Muchas eran las haciendas que durante la Colonia se dedicaron a la cría de ganado caprino. Y fueron las cabras y su leche, las que hicieron posible que Celaya consagrara sus días a producir cajeta. Surgieron las fábricas, la experiencia. Al principio se usaban cajetes de madera para contener el dulce de leche, y ese fue el nombre con que habrían de conocerse. Después aparecieron los frascos de vidrio, pero lo que no cambió fue la forma en que se elabora.

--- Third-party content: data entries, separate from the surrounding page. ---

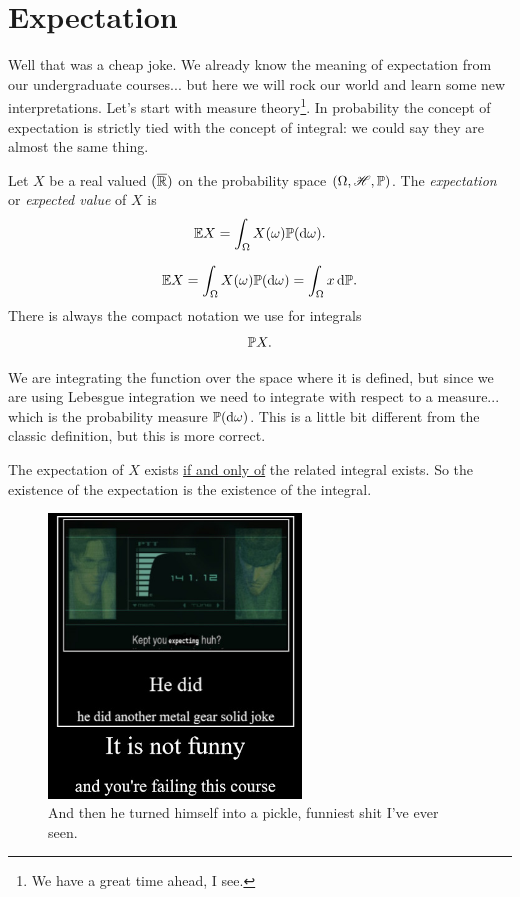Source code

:\documentclass{report}
\begin{document}
\section{Expectation}
Well that was a cheap joke. We already know the meaning of expectation from our undergraduate courses... but here we will rock our world and learn some new interpretations. Let's start with measure theory\footnote{We have a great time ahead, I see.}. In probability the concept of expectation is strictly tied with the concept of integral: we could say they are almost the same thing.
\begin{definition}
	Let $X$ be a real valued $(\overline{\mathbb{R}})$ \rv{} on the probability space $(\Omega,\mathscr{H},\mathbb{P})$. The \emph{expectation} or \emph{expected value} of $X$ is
	\[\mathbb{E} X=\int_\Omega X(\omega)\mathbb{P}(\mathop{}\!\mathrm{d}\omega).\]
\end{definition}
	\begin{notation}
		\[\mathbb{E} X=\int_\Omega X(\omega)\mathbb{P}(\mathop{}\!\mathrm{d}\omega)=\int_\Omega x\mathop{}\!\mathrm{d}\mathbb{P}.\]
		There is always the compact notation we use for integrals
		\[\mathbb{P} X.\]
	\end{notation}
We are integrating the function over the space where it is defined, but since we are using Lebesgue integration we need to integrate with respect to a measure... which is the probability measure $\mathbb{P}(\mathop{}\!\mathrm{d}\omega)$. This is a little bit different from the classic definition, but this is more correct.
\begin{remark}
	The expectation of $X$ exists \underline{if and only of} the related integral exists. So the existence of the expectation is the existence of the integral.\\
\end{remark}
\begin{figure}
	\centering
	\includegraphics[width=0.6\textwidth]{kept3}
	\caption{And then he turned himself into a pickle, funniest shit I've ever seen.}
	\label{fig:kept3}
\end{figure}
\end{document}
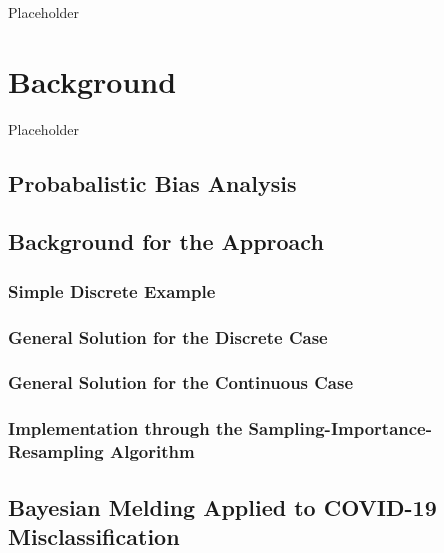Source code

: \documentclass[12pt,twoside]{smiththesis}
\begin{document}
Placeholder

\hypertarget{background}{%
\chapter{Background}\label{background}}

Placeholder

\hypertarget{probabalistic-bias-analysis}{%
\section{Probabalistic Bias Analysis}\label{probabalistic-bias-analysis}}

\hypertarget{background-for-the-approach}{%
\section{Background for the Approach}\label{background-for-the-approach}}

\hypertarget{simple-discrete-example}{%
\subsection{Simple Discrete Example}\label{simple-discrete-example}}

\hypertarget{general-solution-for-the-discrete-case}{%
\subsection{General Solution for the Discrete Case}\label{general-solution-for-the-discrete-case}}

\hypertarget{general-solution-for-the-continuous-case}{%
\subsection{General Solution for the Continuous Case}\label{general-solution-for-the-continuous-case}}

\hypertarget{implementation-through-the-sampling-importance-resampling-algorithm}{%
\subsection{Implementation through the Sampling-Importance-Resampling Algorithm}\label{implementation-through-the-sampling-importance-resampling-algorithm}}

\hypertarget{meld}{%
\section{Bayesian Melding Applied to COVID-19 Misclassification}\label{meld}}
\end{document}
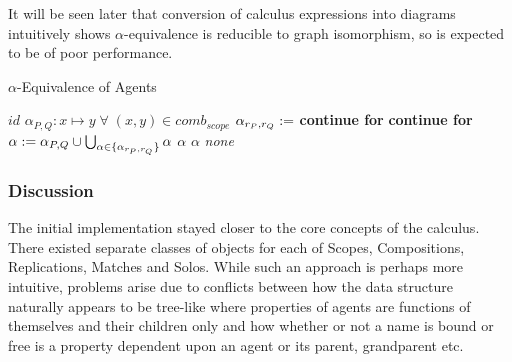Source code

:        It will be seen later that conversion of calculus expressions into diagrams intuitively shows $\alpha$-equivalence is reducible to graph isomorphism, so is expected to be of poor performance.
        \begin{breakablealgorithm}
            \caption{$\alpha$-Equivalence of Agents}
            \begin{algorithmic}[1]
                        \State\Return$id$
                    \EndIf
                        \State$\alpha_{P, Q} : x \mapsto y \; \forall \; (x, y) \in comb_{scope}$
                                \State$\alpha_{r_P, r_Q} :=$ 
                            \EndFor
                                \State\textbf{continue for}
                                \State\textbf{continue for}
                            \Else
                                \State$\alpha := \alpha_{P, Q} \cup \bigcup_{\alpha \in \{\alpha_{r_P, r_Q}\}} \alpha$
                            \EndIf
                                \State\Return$\alpha$
                            \EndIf
                        \EndFor
                            \State\Return$\alpha$
                        \EndIf
                    \EndFor
                    \State\Return\textit{none}
                \EndFunction
            \end{algorithmic}
        \end{breakablealgorithm}


    \subsubsection{Discussion}
        The initial implementation stayed closer to the core concepts of the calculus.
        There existed separate classes of objects for each of Scopes, Compositions, Replications, Matches and Solos.
        While such an approach is perhaps more intuitive, problems arise due to conflicts between how the data structure naturally appears to be tree-like where properties of agents are functions of themselves and their children only and how whether or not a name is bound or free is a property dependent upon an agent or its parent, grandparent etc.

La leche de cabra se vierte necesariamente en un cazo de cobre, hierve a 110° C, se agrega azúcar y la mezcla se mueve durante cuatro horas con una pala de madera. Además de la cajeta natural, la hay envinada, quemada o con sabor vainilla. Y como las cosas no están nunca solas, con la cajeta y la leche de cabra también se confeccionan jamoncillos, chiclosos, obleas, quesos de almendra o rollos de guayaba rellenos.
El proceso de elaboración de la cajeta, su sabor y los dulces que existen alrededor de ella pueden descubrirse en algunas de las fábricas de la ciudad que también son tiendas. Ahí están, Cajetas la Reyna, La Vencedora y La Tradicional de Salgado.